Cercando di fomentare isteria a fini autopromozionali, ha aggredito i nuovi standard per l'educazione sessuale promosso dalla francese Audrey Azoulay dicendo si tratterebbe di una «campagna omosessualizzante asfissiante e violenta nei confronti dei bambini». Dice:

Né comunismo, né nazismo, né fascismo sono mai arrivati a questo livello di propaganda politica nei confronti delle persone più indifese al mondo. I bambini sono anime pure e innocenti che non hanno bisogno di queste persone e delle loro perversioni. Si ritiri immediatamente questa persona Audrey Azoulay dal ruolo che ha e se ne torni a casa. La funzione dell'Unesco resti quello di valorizzare la cultura di un territorio: perché mai questi organi arrivano a occuparsi della sessualità dei bambini? Che per altro sono innocenti e puri? Guai a coloro i quali scandalizzeranno anche uno solo di questi bambini: sarebbe meglio per lui che gli fosse appesa al collo una macina girata da asino, e fosse gettato negli abissi del mare.

Stabilito che lui sappia come devono essere indottrinati i bambini affinché siano tramutati in un'ombra del suo odio contro il prossimo, a farle eco è stata la candidata adinolfiniana Gloria Callarelli:

Da mamma trovo questi standard di una perversione, brutalità e follia tale che diventa impossibile anche commentare. Mi sono candidata anche per difendere le nostre future generazioni da una tale perversione che non ha confini. Ricordo quando l'alto responsabile dell'Onu Vitit Muntarbhorn ha apertamente dichiarato che la libertà religiosa è “secondaria” in confronto alla libertà LGBT e che le scuole cattoliche o protestanti “devono” indottrinare sui benefici dell'omosessualità fin dalla tenera età. Occorre fare resistenza e opporci a queste politiche.

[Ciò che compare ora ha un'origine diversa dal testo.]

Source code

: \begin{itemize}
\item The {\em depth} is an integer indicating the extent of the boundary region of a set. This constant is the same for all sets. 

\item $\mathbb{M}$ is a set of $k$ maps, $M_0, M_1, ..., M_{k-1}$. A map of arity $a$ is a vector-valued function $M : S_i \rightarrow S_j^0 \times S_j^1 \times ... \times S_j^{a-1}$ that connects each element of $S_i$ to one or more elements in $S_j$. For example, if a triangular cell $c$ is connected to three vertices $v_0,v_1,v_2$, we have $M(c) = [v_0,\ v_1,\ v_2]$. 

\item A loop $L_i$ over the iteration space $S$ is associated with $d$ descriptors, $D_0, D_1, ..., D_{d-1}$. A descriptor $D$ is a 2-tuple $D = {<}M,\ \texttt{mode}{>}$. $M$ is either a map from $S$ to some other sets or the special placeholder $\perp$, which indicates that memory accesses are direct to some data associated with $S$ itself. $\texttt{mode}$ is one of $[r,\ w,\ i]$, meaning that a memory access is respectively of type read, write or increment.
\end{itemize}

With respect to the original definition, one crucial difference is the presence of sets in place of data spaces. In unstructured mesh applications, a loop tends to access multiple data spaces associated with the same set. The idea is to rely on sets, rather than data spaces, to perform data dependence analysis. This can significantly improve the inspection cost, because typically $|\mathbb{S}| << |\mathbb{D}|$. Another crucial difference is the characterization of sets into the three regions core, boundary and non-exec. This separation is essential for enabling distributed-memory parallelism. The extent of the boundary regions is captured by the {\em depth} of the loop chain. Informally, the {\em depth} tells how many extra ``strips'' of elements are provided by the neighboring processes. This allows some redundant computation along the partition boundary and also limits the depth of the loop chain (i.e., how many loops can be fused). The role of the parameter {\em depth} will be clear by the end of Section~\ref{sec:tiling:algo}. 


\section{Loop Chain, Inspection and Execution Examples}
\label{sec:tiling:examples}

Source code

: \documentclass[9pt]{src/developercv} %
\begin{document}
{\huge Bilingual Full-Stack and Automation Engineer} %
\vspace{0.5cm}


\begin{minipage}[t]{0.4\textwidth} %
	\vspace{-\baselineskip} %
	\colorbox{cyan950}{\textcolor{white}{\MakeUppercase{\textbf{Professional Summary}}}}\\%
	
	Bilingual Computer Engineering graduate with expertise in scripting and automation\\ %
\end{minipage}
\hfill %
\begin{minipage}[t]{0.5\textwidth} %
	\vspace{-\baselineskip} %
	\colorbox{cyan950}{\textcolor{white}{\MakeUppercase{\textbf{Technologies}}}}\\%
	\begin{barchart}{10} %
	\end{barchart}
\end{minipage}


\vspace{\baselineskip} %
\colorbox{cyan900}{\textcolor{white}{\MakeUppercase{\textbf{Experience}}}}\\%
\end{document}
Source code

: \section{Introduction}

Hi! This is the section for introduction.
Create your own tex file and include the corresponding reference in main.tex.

Spiegato che la sua presunta "fede" debba essere intesa come un lasciapassare per calpestate i diritti umani di quei bambini che lei minaccia con le sue politiche d'odio, si cerca colpevolmente di spacciare la promozione del rispetto come una fantomatica "promozione" di un orientamento sessuale che evidentemente pensa si "scelga" e non che lo si possieda secondo natura. A rincarare la dose ci ha pensato quel Lorenzo Damiano che si appella a Trump e a Putin:

Liberateci da queste lobby invertite. Invoco un nuovo processo di Norimberga per mandare a casa questi pervertiti che propongono a bambini di 9 anni di “saper spiegare come l’identità di genere di una persona può non corrispondere al sesso biologico”, di 12 ad essere già edotti sul fatto che i rapporti omosessuali sono “piacevoli” e non portano affatto infezioni, e a 5 anni (sottolineo a 5 anni!) che devono essere indottrinati sul rispetto per le famiglie “diverse”. Sono pronto a sfidare questi pervertiti e depravati che minano con violenza la mente dei bambini anche domani: portandoli in piazza e svergognandoli davanti a centinaia di famiglie che devono sapere la violenza di questi organi di potere. Anzi, vi dirò di più. Già la prossima settimana siamo pronti ad un evento che sconvolgerà le menti di questi personaggi depravati: il rogo dei libri gender. Quando saremo al Parlamento riporteremo il buonsenso e l'amore per i nostri figli, quello vero di una mamma e di un papà che li difendono dai mostri. Lotteremo fino all'ultimo sangue per l'abrogazione della legge che ha introdotto il gender attraverso i partiti di sinistra e per l'abrogazione della legge Cirinnà”.

La loro tesi, dunque, è che si debba impedire ogni contrasto ai pregiudizi in un'età in cui non sono ancora definitivi. Sistengono che i libri vadano bruciati e non letti, inneggiando a chi i gay li perseguita quasi quanto perseguita i dissidenti e chiunque non sia gradito al regime.